• _WORK TO BE COMPLETED_
Leaving out the pictures, restate each record below word for word.

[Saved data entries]
..........
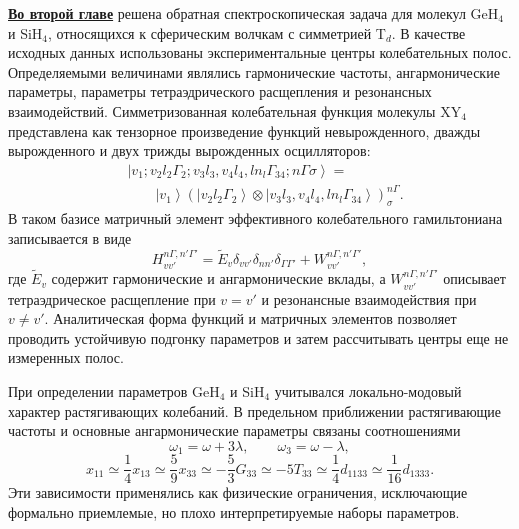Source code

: \underline{\textbf{Во второй главе}} решена обратная спектроскопическая задача для молекул GeH$_4$
и SiH$_4$, относящихся к сферическим волчкам с симметрией T$_d$. В качестве исходных данных
использованы экспериментальные центры колебательных полос. Определяемыми величинами являлись
гармонические частоты, ангармонические параметры, параметры тетраэдрического расщепления и
резонансных взаимодействий. Симметризованная колебательная функция молекулы XY$_4$ представлена как
тензорное произведение функций невырожденного, дважды вырожденного и двух трижды вырожденных
осцилляторов:
\begin{equation}
\begin{aligned}
&\left|v_1;v_2l_2\Gamma_2;v_3l_3,v_4l_4,l n_l\Gamma_{34};n\Gamma\sigma\right\rangle =\\
&\qquad \left|v_1\right\rangle
\left(\left|v_2l_2\Gamma_2\right\rangle\otimes
\left|v_3l_3,v_4l_4,l n_l\Gamma_{34}\right\rangle\right)^{n\Gamma}_{\sigma}.
\end{aligned}
\label{eq:syn_basis}
\end{equation}
В таком базисе матричный элемент эффективного колебательного гамильтониана записывается в виде
\begin{equation}
H_{vv'}^{n\Gamma,n'\Gamma'}=
\widetilde{E}_{v}\delta_{vv'}\delta_{nn'}\delta_{\Gamma\Gamma'}+
W_{vv'}^{n\Gamma,n'\Gamma'},
\label{eq:syn_hamiltonian}
\end{equation}
где $\widetilde{E}_{v}$ содержит гармонические и ангармонические вклады, а
$W_{vv'}^{n\Gamma,n'\Gamma'}$ описывает тетраэдрическое расщепление при $v=v'$ и резонансные
взаимодействия при $v\ne v'$. Аналитическая форма функций и матричных элементов позволяет проводить
устойчивую подгонку параметров и затем рассчитывать центры еще не измеренных полос.

При определении параметров GeH$_4$ и SiH$_4$ учитывался локально-модовый характер растягивающих
колебаний. В предельном приближении растягивающие частоты и основные ангармонические параметры
связаны соотношениями
\begin{equation}
\omega_1=\omega+3\lambda,\qquad \omega_3=\omega-\lambda,
\end{equation}
\begin{equation}
 x_{11}\simeq\frac{1}{4}x_{13}\simeq\frac{5}{9}x_{33}\simeq
 -\frac{5}{3}G_{33}\simeq-5T_{33}\simeq\frac{1}{4}d_{1133}\simeq
 \frac{1}{16}d_{1333}.
\label{eq:syn_local}
\end{equation}
Эти зависимости применялись как физические ограничения, исключающие формально приемлемые, но плохо
интерпретируемые наборы параметров.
..........
• _OUTPUT OF THE TASK_
Source code

: \underline{\textbf{Во второй главе}} решена обратная спектроскопическая задача для молекул GeH$_4$
и SiH$_4$, относящихся к сферическим волчкам с симметрией T$_d$. В качестве исходных данных
использованы экспериментальные центры колебательных полос. Определяемыми величинами являлись
гармонические частоты, ангармонические параметры, параметры тетраэдрического расщепления и
резонансных взаимодействий. Симметризованная колебательная функция молекулы XY$_4$ представлена как
тензорное произведение функций невырожденного, дважды вырожденного и двух трижды вырожденных
осцилляторов:
\begin{equation}
\begin{aligned}
&\left|v_1;v_2l_2\Gamma_2;v_3l_3,v_4l_4,l n_l\Gamma_{34};n\Gamma\sigma\right\rangle =\\
&\qquad \left|v_1\right\rangle
\left(\left|v_2l_2\Gamma_2\right\rangle\otimes
\left|v_3l_3,v_4l_4,l n_l\Gamma_{34}\right\rangle\right)^{n\Gamma}_{\sigma}.
\end{aligned}
\label{eq:syn_basis}
\end{equation}
В таком базисе матричный элемент эффективного колебательного гамильтониана записывается в виде
\begin{equation}
H_{vv'}^{n\Gamma,n'\Gamma'}=
\widetilde{E}_{v}\delta_{vv'}\delta_{nn'}\delta_{\Gamma\Gamma'}+
W_{vv'}^{n\Gamma,n'\Gamma'},
\label{eq:syn_hamiltonian}
\end{equation}
где $\widetilde{E}_{v}$ содержит гармонические и ангармонические вклады, а
$W_{vv'}^{n\Gamma,n'\Gamma'}$ описывает тетраэдрическое расщепление при $v=v'$ и резонансные
взаимодействия при $v\ne v'$. Аналитическая форма функций и матричных элементов позволяет проводить
устойчивую подгонку параметров и затем рассчитывать центры еще не измеренных полос.

При определении параметров GeH$_4$ и SiH$_4$ учитывался локально-модовый характер растягивающих
колебаний. В предельном приближении растягивающие частоты и основные ангармонические параметры
связаны соотношениями
\begin{equation}
\omega_1=\omega+3\lambda,\qquad \omega_3=\omega-\lambda,
\end{equation}
\begin{equation}
 x_{11}\simeq\frac{1}{4}x_{13}\simeq\frac{5}{9}x_{33}\simeq
 -\frac{5}{3}G_{33}\simeq-5T_{33}\simeq\frac{1}{4}d_{1133}\simeq
 \frac{1}{16}d_{1333}.
\label{eq:syn_local}
\end{equation}
Эти зависимости применялись как физические ограничения, исключающие формально приемлемые, но плохо
интерпретируемые наборы параметров.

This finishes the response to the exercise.